I think this critique is based on a basic misunderstanding of what the word “femme” is doing in this context.

The way I understand it is that “femme” here is a self-identification used by AMAB folks who in my cultural context would be trans women, trans-feminine, or femme-of-center NB, but who do not identify with any of those terms. And so in a situation where I might say “cis and trans women survival sex workers are at particularly high risk of sexual violence”, someone who identifies as a femme man might not see that message as including them. It’s an attempt to reflect a group’s self-identification when talking to and about them. And to get away from terms like “men who have sex with men” which is a top-down epidemiology term that has in the past included statistics about trans women (!?!?!?).

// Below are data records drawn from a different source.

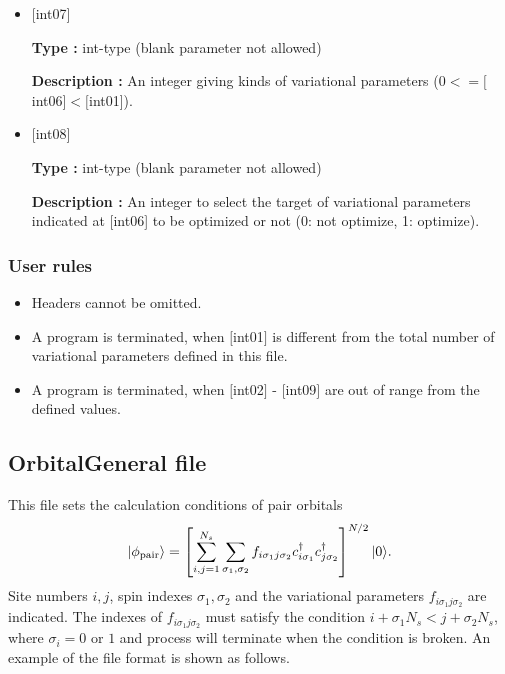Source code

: \begin{itemize}
  {\bf Description :} When the mode of the anti-periodic condition turns on (the mode turns on when the value of \verb|NMPTrans| in \verb|ModPara| file is negative), the sign of $f_{ij}$ is specified by setting $[$int06$]=\pm1$. This term can be omitted when the mode of the anti-periodic condition is off.

 \item  $[$int07$]$
   
   {\bf Type :} int-type (blank parameter not allowed)

  {\bf Description :} An integer giving kinds of variational  parameters ($0<= [$int06$]<[$int01]).   
 \item  $[$int08$]$
   
   {\bf Type :} int-type (blank parameter not allowed)

  {\bf Description :} An integer to select the target of variational parameters indicated at [int06] to be optimized or not (0: not optimize, 1: optimize).
  
  
\end{itemize}

\subsubsection{User rules}
\begin{itemize}
\item Headers cannot be omitted. 
\item A program is terminated, when $[$int01$]$ is different from the total number of variational parameters defined in this file.
\item A program is terminated, when $[$int02$]$ - $[$int09$]$ are out of range from the defined values.
\end{itemize}


\newpage
\subsection{OrbitalGeneral file}
\label{Subsec:OrbitalaGeneral}
This file sets the calculation conditions of pair orbitals
\begin{equation}
|\phi_{\rm pair} \rangle = \left[\sum_{i, j=1}^{N_s} \sum_{\sigma_1, \sigma_2}f_{i\sigma_1j\sigma_2}c_{i\sigma_1}^{\dag}c_{j\sigma_2}^{\dag} \right]^{N/2}|0 \rangle.
\end{equation}
Site numbers $i, j$, spin indexes $\sigma_1, \sigma_2$ and the variational parameters $f_{i\sigma_1j\sigma_2}$ are indicated.
The indexes of $f_{i\sigma_1j\sigma_2}$  must satisfy the condition $i+\sigma_1 N_s < j+\sigma_2 N_s$, where $\sigma_i = 0$ or $1$ and 
process will terminate when the condition is broken.
An example of the file format is shown as follows.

Boom pins the history of butch/femme only within the lesbian community but that ignores any history of gender roles in gay men’s history. Boom specifically mentions femme women and femme NB folks and ignores femme men. I do not know all the details of the history of “femme” within gay male communities, but based on The Queen’s Throat (1993) it appears that “no fats, no femmes” was already in wide circulation in the men-seeking-men personals by the early 90s.

There is also a historical association of the term femme with sex work in particular. My first exposure to this was in Stone Butch Blues, which Boom references, but she ignores the sex work part of the 1960s femme identity. A Tumblr comment that has particularly stuck with me is  “i see yr ‘dont use the word femme if you aren’t a lesbian’ and counter to you ‘dont use the word femme if you have never done sex work’” (birlinterrupted 9/14/18 http://birlinterrupted.tumblr.com/post/178081873964/i-see-yr-dont-use-the-word-femme-if-you-arent-a) [See also this article in Feral Feminisms: https://feralfeminisms.com/sex-work-and-allyship/]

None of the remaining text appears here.